Nasional

Covid-19 Picu Kekerasan di Rumah Tangga, Pengarusutamaan Gender Harus Diperkuat

Ahad, 19 April 2020 | 15:00 WIB

Covid-19 Picu Kekerasan di Rumah Tangga, Pengarusutamaan Gender Harus Diperkuat

Kementerian Pemberdayaan Perempuan dan Perlindungan Anak (KPPPA) mengupayakan agar Rumah Aman dapat dibuka kembali dan mendorong adanya pengarusutamaan gender dalam penanganan Covid-19. Koordinasi dan kebijakan yang terintegrasi adalah tuntutan yang harus dipenuhi dalam situasi krisis seperti ini. (Ilustrasi)

Jakarta, NU Online
Bencana pandemi Covid-19 menjadi salah satu pemicu timbulnya kekerasan dalam rumah tangga.
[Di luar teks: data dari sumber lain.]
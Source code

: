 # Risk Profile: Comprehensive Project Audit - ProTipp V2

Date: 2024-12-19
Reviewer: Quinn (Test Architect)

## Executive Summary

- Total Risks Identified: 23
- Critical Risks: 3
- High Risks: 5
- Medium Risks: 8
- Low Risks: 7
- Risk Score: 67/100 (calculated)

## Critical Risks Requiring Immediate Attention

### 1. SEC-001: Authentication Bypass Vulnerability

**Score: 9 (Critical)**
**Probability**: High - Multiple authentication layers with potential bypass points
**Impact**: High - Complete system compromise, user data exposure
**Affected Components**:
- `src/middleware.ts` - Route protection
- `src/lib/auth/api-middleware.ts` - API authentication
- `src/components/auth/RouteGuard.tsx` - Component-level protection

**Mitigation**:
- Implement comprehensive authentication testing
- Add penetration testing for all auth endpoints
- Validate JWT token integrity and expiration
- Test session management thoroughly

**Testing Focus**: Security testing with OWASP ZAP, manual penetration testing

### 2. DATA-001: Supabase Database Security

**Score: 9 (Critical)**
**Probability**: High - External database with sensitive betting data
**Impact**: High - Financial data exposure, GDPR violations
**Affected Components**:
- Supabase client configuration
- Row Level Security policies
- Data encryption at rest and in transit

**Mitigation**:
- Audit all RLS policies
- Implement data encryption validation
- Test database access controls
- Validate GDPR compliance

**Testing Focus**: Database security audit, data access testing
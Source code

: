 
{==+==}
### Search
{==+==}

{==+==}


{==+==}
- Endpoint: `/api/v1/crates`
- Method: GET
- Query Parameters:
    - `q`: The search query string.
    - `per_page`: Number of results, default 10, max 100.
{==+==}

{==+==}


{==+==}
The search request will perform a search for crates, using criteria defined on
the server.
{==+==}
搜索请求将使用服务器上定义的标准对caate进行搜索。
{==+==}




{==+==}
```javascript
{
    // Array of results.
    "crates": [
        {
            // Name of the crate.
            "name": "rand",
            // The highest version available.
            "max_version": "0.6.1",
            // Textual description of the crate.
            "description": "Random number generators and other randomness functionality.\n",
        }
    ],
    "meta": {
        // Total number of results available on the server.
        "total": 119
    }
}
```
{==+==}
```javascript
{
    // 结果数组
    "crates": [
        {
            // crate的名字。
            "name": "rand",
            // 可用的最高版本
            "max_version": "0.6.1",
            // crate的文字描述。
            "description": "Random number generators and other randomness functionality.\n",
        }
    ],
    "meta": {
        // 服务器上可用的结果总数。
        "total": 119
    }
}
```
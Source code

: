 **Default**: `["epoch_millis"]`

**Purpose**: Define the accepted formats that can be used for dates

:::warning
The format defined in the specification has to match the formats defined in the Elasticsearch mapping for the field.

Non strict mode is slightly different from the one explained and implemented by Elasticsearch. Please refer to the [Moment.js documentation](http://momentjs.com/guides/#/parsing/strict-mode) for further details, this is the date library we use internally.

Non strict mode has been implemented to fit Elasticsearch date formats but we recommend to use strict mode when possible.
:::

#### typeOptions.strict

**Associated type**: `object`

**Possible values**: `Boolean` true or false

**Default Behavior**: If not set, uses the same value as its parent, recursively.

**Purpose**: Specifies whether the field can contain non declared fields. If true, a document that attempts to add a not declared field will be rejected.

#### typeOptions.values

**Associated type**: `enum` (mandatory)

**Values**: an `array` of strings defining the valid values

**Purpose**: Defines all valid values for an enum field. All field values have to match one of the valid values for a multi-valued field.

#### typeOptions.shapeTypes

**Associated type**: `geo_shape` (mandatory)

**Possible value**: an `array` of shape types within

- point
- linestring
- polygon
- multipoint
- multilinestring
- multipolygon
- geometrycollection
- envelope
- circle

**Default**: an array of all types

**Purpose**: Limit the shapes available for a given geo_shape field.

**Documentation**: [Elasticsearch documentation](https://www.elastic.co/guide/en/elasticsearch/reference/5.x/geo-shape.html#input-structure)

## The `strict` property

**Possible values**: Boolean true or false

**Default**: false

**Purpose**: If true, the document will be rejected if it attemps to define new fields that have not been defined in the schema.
Dampak pandemi terhadap perekonomian, seperti terjadinya pemutusan hubungan kerja atau pemotongan upah kerap kali menjadi pemicu awal terjadinya kekerasan dalam rumah tangga.
 
Hal itu disampaikan Kepala Pusat Riset Gender SKSG Universitas Indonesia, Iklilah Muzayyanah dalam webinar yang digagas International NGO Forum on Indonesian Development (INFID) baru-baru ini.
 
Lebih lanjut Iklilah menyampaikan bahwa akar permasalahan terjadinya kekerasan dalam rumah tangga adalah relasi yang tidak setara antara laki-laki dan perempuan di ranah privat maupun publik.
 
"Cara pandang seperti ini akan menjadi bom waktu yang dapat meledak kapan saja jika ada pemicunya. Hari ini, Covid-19 adalah pemicunya," lanjut Iklilah. 
 
Destri Handayani, selaku Asisten Deputi Perlindungan Hak Perempuan Dari Tindak Pidana Perdagangan Orang, Kementerian Pemberdayaan Perempuan dan Perlindungan Anak (KPPPA) menyatakan, bahwa saat ini KPPPA telah menggagas sebuah program untuk mengantisipasi meningkatnya kasus KDRT pada masa pandemi COVID-19. Program tersebut mempunyai  sepuluh aksi dan diberi nama Gerakan Bersama Jaga Keluarga Kita atau Gerakan Berjarak.
 
"Program ini dibentuk untuk memastikan perempuan dan anak tetap aman serta melakukan proses rehabilitasi apabila diperlukan. Program ini diimplementasikan langsung di tingkat desa, dengan adanya relawan gugus tugas Covid-19 mulai dari tingkat desa sampai ke pusat," kata dia.
 
Selain itu, KPPPA juga mengupayakan agar Rumah Aman dapat dibuka kembali dan mendorong adanya pengarusutamaan gender dalam penanganan Covid-19. Menurutnya, koordinasi dan kebijakan yang terintegrasi adalah tuntutan yang harus dipenuhi dalam situasi krisis seperti ini.
 
Pada webinar tersebut, peserta juga memberi masukan kepada pemerintah menyoal program Gerakan Berjarak. Salah satunya adalah Muhamad Firdaus, yang menyarankan KPPPA untuk mengintegrasikan protokol relawan desa yang disusun oleh Kementrian Desa dengan Gerakan Berjarak. Firdaus menambahkan bahwa affirmative action  juga diperlukan untuk memastikan adanya kesetaraan gender terutama dalam gugus tugas level desa.
 
Peserta yang bernama Regina Kalosa juga menyarankan KPPPA untuk memberikan perhatian lebih kepada perempuan dan anak perempuan penyandang disabilitas sebagai kelompok rentan supaya program Gerakan Berjarak lebih inklusif.
 
Pada akhir acara INFID webinar series, moderator memberi kesempatan kepada narasumber untuk memberikan closing statement. Kesempatan yang diberikan ini tentunya tidak disia-siakan oleh narasumber, secara bergantian dan dengan lantang keempat narasumber menyerukan untuk Stop kekerasan terhadap perepuan dan mendorong pengintegrasian pengarusutamaan gender dalam menangani Covid-19.